─── INFORMATION GIVEN ───

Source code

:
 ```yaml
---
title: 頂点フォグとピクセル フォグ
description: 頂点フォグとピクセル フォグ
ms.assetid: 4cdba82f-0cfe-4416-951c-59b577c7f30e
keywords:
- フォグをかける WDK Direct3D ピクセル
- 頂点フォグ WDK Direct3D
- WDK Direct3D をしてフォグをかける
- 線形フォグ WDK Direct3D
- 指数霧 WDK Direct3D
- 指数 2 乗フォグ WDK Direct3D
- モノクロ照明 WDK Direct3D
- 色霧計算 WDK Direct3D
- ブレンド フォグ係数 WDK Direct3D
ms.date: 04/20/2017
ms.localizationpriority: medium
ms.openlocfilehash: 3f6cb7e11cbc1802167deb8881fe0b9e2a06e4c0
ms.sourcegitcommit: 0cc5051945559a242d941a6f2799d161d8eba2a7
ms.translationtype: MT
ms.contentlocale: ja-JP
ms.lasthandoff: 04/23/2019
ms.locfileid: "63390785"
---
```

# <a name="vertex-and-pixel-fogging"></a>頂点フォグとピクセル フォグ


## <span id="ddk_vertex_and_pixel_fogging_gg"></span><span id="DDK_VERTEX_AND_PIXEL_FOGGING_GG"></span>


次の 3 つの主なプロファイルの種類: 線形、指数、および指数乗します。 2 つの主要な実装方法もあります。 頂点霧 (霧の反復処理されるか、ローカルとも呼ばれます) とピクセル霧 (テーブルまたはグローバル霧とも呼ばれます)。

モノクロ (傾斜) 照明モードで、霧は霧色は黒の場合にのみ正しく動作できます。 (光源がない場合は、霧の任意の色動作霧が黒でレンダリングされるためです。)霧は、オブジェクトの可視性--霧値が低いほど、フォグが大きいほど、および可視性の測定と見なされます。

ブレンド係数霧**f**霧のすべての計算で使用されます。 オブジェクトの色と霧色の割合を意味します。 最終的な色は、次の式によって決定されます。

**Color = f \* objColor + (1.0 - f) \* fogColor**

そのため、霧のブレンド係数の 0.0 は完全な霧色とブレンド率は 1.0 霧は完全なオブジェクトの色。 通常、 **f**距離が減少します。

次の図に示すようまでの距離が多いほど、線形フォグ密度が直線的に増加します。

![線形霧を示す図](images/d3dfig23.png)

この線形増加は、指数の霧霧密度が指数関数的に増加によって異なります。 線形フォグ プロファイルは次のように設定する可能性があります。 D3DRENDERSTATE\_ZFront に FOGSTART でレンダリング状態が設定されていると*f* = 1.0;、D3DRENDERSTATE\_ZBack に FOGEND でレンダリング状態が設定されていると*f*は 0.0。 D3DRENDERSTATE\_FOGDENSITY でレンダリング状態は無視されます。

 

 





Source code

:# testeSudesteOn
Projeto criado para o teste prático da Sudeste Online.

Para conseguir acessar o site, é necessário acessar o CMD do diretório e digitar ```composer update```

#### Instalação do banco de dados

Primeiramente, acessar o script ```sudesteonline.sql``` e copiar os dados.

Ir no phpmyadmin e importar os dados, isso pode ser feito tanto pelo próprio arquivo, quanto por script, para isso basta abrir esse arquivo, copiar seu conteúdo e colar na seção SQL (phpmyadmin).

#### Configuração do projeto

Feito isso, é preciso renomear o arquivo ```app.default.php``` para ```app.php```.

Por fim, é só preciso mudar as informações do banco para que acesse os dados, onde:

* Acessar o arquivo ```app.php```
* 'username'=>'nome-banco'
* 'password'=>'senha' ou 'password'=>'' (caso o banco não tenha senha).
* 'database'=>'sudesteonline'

───

# [TASK ITEM]
The reply must contain each line of the material, reproduced faithfully.

# [EXERCISE OUTPUT]
Source code

:
 ```yaml
---
title: 頂点フォグとピクセル フォグ
description: 頂点フォグとピクセル フォグ
ms.assetid: 4cdba82f-0cfe-4416-951c-59b577c7f30e
keywords:
- フォグをかける WDK Direct3D ピクセル
- 頂点フォグ WDK Direct3D
- WDK Direct3D をしてフォグをかける
- 線形フォグ WDK Direct3D
- 指数霧 WDK Direct3D
- 指数 2 乗フォグ WDK Direct3D
- モノクロ照明 WDK Direct3D
- 色霧計算 WDK Direct3D
- ブレンド フォグ係数 WDK Direct3D
ms.date: 04/20/2017
ms.localizationpriority: medium
ms.openlocfilehash: 3f6cb7e11cbc1802167deb8881fe0b9e2a06e4c0
ms.sourcegitcommit: 0cc5051945559a242d941a6f2799d161d8eba2a7
ms.translationtype: MT
ms.contentlocale: ja-JP
ms.lasthandoff: 04/23/2019
ms.locfileid: "63390785"
---
```

# <a name="vertex-and-pixel-fogging"></a>頂点フォグとピクセル フォグ


## <span id="ddk_vertex_and_pixel_fogging_gg"></span><span id="DDK_VERTEX_AND_PIXEL_FOGGING_GG"></span>


次の 3 つの主なプロファイルの種類: 線形、指数、および指数乗します。 2 つの主要な実装方法もあります。 頂点霧 (霧の反復処理されるか、ローカルとも呼ばれます) とピクセル霧 (テーブルまたはグローバル霧とも呼ばれます)。

モノクロ (傾斜) 照明モードで、霧は霧色は黒の場合にのみ正しく動作できます。 (光源がない場合は、霧の任意の色動作霧が黒でレンダリングされるためです。)霧は、オブジェクトの可視性--霧値が低いほど、フォグが大きいほど、および可視性の測定と見なされます。

ブレンド係数霧**f**霧のすべての計算で使用されます。 オブジェクトの色と霧色の割合を意味します。 最終的な色は、次の式によって決定されます。

**Color = f \* objColor + (1.0 - f) \* fogColor**

そのため、霧のブレンド係数の 0.0 は完全な霧色とブレンド率は 1.0 霧は完全なオブジェクトの色。 通常、 **f**距離が減少します。

次の図に示すようまでの距離が多いほど、線形フォグ密度が直線的に増加します。

![線形霧を示す図](images/d3dfig23.png)

この線形増加は、指数の霧霧密度が指数関数的に増加によって異なります。 線形フォグ プロファイルは次のように設定する可能性があります。 D3DRENDERSTATE\_ZFront に FOGSTART でレンダリング状態が設定されていると*f* = 1.0;、D3DRENDERSTATE\_ZBack に FOGEND でレンダリング状態が設定されていると*f*は 0.0。 D3DRENDERSTATE\_FOGDENSITY でレンダリング状態は無視されます。

 

 





Source code

:# testeSudesteOn
Projeto criado para o teste prático da Sudeste Online.

Para conseguir acessar o site, é necessário acessar o CMD do diretório e digitar ```composer update```

#### Instalação do banco de dados

Primeiramente, acessar o script ```sudesteonline.sql``` e copiar os dados.

Ir no phpmyadmin e importar os dados, isso pode ser feito tanto pelo próprio arquivo, quanto por script, para isso basta abrir esse arquivo, copiar seu conteúdo e colar na seção SQL (phpmyadmin).

#### Configuração do projeto

Feito isso, é preciso renomear o arquivo ```app.default.php``` para ```app.php```.

Por fim, é só preciso mudar as informações do banco para que acesse os dados, onde:

* Acessar o arquivo ```app.php```
* 'username'=>'nome-banco'
* 'password'=>'senha' ou 'password'=>'' (caso o banco não tenha senha).
* 'database'=>'sudesteonline'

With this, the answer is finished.